The authors used a precise gene-editing technique to create mutations in a key protein of the synaptonemal complex in mice, allowing the researchers to test the function of key regions of the protein in living animals for the first time. Only one mutation predicted from the modeling experiments proved to be the cause of infertility in the mice. Mice have long been used as models for human diseases. From the modeling experiments with human protein sequences and the high degree of conservation of this protein structure across species, it appears that the molecule that caused infertility in mice probably works the same way in humans.

Method to Find Intact Sperm

In a study, researchers led by Andrei Drabovich, assistant professor of laboratory medicine and pathology at the University of Alberta and corresponding author of the Molecular & Cellular Proteomics study, have developed a diagnostic test to identify functional sperm in infertile men that could change the treatment of male infertility and assisted reproductive technology.

The most common cause of severe male infertility is non-obstructive azoospermia (NOA), which results in no sperm in the ejaculate due to poor sperm or spermatozoa development.

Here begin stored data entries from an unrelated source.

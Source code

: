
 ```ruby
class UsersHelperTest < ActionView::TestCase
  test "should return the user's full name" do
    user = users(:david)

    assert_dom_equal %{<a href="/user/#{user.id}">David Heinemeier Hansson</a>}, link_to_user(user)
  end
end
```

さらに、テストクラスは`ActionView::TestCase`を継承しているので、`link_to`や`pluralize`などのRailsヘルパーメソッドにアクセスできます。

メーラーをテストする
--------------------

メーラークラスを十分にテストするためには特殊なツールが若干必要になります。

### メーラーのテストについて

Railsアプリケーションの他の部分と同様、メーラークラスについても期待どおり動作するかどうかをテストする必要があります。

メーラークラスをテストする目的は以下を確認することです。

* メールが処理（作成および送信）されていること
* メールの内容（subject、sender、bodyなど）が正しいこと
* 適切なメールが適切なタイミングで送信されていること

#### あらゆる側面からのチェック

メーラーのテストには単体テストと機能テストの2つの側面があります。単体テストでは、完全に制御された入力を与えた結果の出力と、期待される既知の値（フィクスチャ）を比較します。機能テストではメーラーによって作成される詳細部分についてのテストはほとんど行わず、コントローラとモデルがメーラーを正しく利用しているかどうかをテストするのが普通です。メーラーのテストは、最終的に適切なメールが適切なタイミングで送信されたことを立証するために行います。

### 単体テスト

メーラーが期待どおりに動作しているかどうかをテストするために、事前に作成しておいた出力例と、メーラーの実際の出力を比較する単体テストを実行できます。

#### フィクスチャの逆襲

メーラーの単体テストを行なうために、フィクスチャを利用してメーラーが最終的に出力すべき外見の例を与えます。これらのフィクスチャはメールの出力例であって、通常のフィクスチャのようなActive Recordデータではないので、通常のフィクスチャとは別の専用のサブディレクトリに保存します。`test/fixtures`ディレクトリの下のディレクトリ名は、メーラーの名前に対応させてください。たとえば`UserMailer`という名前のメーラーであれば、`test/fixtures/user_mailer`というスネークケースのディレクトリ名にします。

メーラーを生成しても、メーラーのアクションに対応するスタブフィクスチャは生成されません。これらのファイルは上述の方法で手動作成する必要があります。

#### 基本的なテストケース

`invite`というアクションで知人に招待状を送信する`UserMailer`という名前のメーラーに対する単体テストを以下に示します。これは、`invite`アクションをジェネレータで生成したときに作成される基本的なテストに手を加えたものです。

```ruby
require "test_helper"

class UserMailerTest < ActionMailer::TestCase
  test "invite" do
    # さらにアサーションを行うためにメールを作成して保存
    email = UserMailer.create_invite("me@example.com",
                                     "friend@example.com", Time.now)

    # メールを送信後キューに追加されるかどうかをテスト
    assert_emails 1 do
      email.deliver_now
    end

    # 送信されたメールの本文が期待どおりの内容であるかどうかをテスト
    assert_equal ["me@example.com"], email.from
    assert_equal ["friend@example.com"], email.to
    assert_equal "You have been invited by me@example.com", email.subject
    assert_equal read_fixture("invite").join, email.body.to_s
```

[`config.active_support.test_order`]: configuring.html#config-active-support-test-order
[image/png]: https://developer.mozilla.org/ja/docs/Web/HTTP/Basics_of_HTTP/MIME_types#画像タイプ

Although assisted reproductive technology has improved exponentially over the last 50 years, sperm extraction in men with NOA can take up to 10 hours and success rates vary. Therefore, the researchers wanted to develop a non-invasive method to diagnose NOA and find out if these men have intact sperm that could fertilize an egg. Tests that show the presence or absence of intact sperm in semen can give a good indication of the total number of sperm in the patient.

Drabovich used mass spectrometry to examine the sperm of men with normal fertility and infertile men with biopsy-confirmed obstructive azoospermia or NOA. After analysis, his team identified two proteins, AKAP4 and ASPX, that are found in intact sperm from men with NOA. Using a method called imaging flow cytometry, they showed that ASPX is found in the head of the sperm, while AKAPA4 is found in the tail. In imaging flow cytometry, a device takes pictures of individual cells. After running these samples through, computer algorithms help researchers analyze the millions of images of cell debris and underdeveloped sperm to identify some intact sperm. Since the role of AKAP4 and ASPX is not yet fully understood, Drabovich plans to investigate how they contribute to sperm function. His work could lead to the development of male contraceptives in the future.